Para no ser estafada, firmó un papel con ellos. Y se comprometieron a pagarle además cuatrocientos francos anuales, como si hubieran tomado a esa bestia a su servicio.
Esta ganancia inesperada enloqueció a la madre, a quien le entraron bien pronto unas grandes ganas de traer otro fenómeno al mundo, para hacerse una renta, igual que una burguesa.
Y como era fecunda, se salió con la suya y, según parece, aprendió a variar la forma de los monstruos, según las presiones a las que los sometía durante el embarazo.
Los hizo largos y cortos, algunos parecidos a cangrejos, otros a lagartijas. Algunos murieron, cosa que lamentó mucho.
Aunque la justicia trató de intervenir, no se consiguió probar nada, por lo que la dejaron fabricar tranquilamente sus fenómenos.
Hoy tiene once vivitos y coleando, que le reportan, un año con otro, de cinco a seis mil francos. Sólo uno no le ha sido posible colocar, el que no ha querido que viéramos. Pero no lo tendrá por mucho tiempo con ella, pues es conocida hoy por todos los charlatanes del mundo, que vienen de vez en cuando vienen para ver si tiene alguna novedad.
Ha llegado incluso a hacer pujas entre ellos, cuando el engendro lo merecía.
*
Mi amigo se calló. Un profundo asco me revolvía las tripas, y una ira exacerbada, una pena por no haber estrangulado a esa mala bestia cuando la tuve al alcance de mi mano.
Pregunté:
—¿Quién es el padre?
Respondió:
—No se sabe. Él o ellos sienten un cierto pudor. Él o ellos se esconden.
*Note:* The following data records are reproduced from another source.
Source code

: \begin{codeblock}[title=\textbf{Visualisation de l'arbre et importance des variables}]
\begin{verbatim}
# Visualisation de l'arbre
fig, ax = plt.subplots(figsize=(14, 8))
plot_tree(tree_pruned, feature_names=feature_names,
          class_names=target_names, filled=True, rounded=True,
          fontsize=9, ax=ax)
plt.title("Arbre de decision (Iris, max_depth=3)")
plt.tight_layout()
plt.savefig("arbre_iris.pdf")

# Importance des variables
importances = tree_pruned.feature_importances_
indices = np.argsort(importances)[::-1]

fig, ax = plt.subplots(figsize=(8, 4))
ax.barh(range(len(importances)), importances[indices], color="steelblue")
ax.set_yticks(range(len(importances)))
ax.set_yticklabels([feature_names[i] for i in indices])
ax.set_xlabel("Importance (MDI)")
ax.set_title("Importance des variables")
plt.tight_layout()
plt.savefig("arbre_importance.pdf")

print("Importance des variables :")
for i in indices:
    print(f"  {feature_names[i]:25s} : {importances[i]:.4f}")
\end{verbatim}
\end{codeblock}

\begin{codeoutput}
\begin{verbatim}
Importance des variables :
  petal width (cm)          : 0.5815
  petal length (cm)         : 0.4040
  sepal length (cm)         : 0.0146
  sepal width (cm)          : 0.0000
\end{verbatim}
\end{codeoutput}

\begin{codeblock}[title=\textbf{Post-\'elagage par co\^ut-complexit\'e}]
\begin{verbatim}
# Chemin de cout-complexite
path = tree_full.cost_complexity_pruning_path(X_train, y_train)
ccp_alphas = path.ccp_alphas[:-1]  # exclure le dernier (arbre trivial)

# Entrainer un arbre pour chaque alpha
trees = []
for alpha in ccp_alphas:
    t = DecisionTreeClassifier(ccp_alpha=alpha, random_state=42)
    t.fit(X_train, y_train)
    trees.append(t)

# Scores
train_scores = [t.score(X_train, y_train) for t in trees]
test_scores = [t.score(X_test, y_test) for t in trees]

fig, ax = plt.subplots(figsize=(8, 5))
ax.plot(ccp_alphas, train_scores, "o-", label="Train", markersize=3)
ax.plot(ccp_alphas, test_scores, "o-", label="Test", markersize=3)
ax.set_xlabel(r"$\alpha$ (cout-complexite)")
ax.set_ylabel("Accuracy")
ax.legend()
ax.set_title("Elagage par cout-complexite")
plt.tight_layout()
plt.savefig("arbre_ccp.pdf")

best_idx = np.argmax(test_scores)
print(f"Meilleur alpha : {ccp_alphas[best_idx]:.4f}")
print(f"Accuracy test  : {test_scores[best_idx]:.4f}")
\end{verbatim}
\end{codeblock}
Acaso comparten los beneficios.
Ya no pensaba en esa lejana aventura, cuando el otro día vi, en una playa de moda, a una mujer elegante, encantadora, coqueta, amada, rodeada de hombres que la respetan.
Iba yo por la playa de arenal, del brazo de un amigo, el médico de la ciudad costera. Diez minutos más tarde, vi a una criada que vigilaba a tres niños que se revolcaban en la arena.
Un par de pequeñas muletas descansaban en el suelo, lo que me conmovió. Entonces vi que esas tres criaturas eran deformes, jorobadas y contrahechas, horrendas.
El doctor me dijo:
—Son el fruto de la encantadora mujer que acabas de conocer.
Una profunda compasión por ella y por ellos embargó mi alma. Exclamé:
—¡Oh, pobre madre! ¿Cómo puede aún reír?
Mi amigo prosiguió:
—No la compadezca tanto, amigo. Quienes son de compadecer son los pobres pequeños. Son el resultado de unos cuerpos que conservaron la figura hasta el último día. Esos monstruos fueron fabricados con corsé. Ella sabe perfectamente que pone en riesgo su vida con ese proceder. ¡Pero qué le importa a ella, con tal de estar bella y de ser amada!
Y me acordé de la otra, la campesina, la Diablesa, que vendía a sus fenómenos.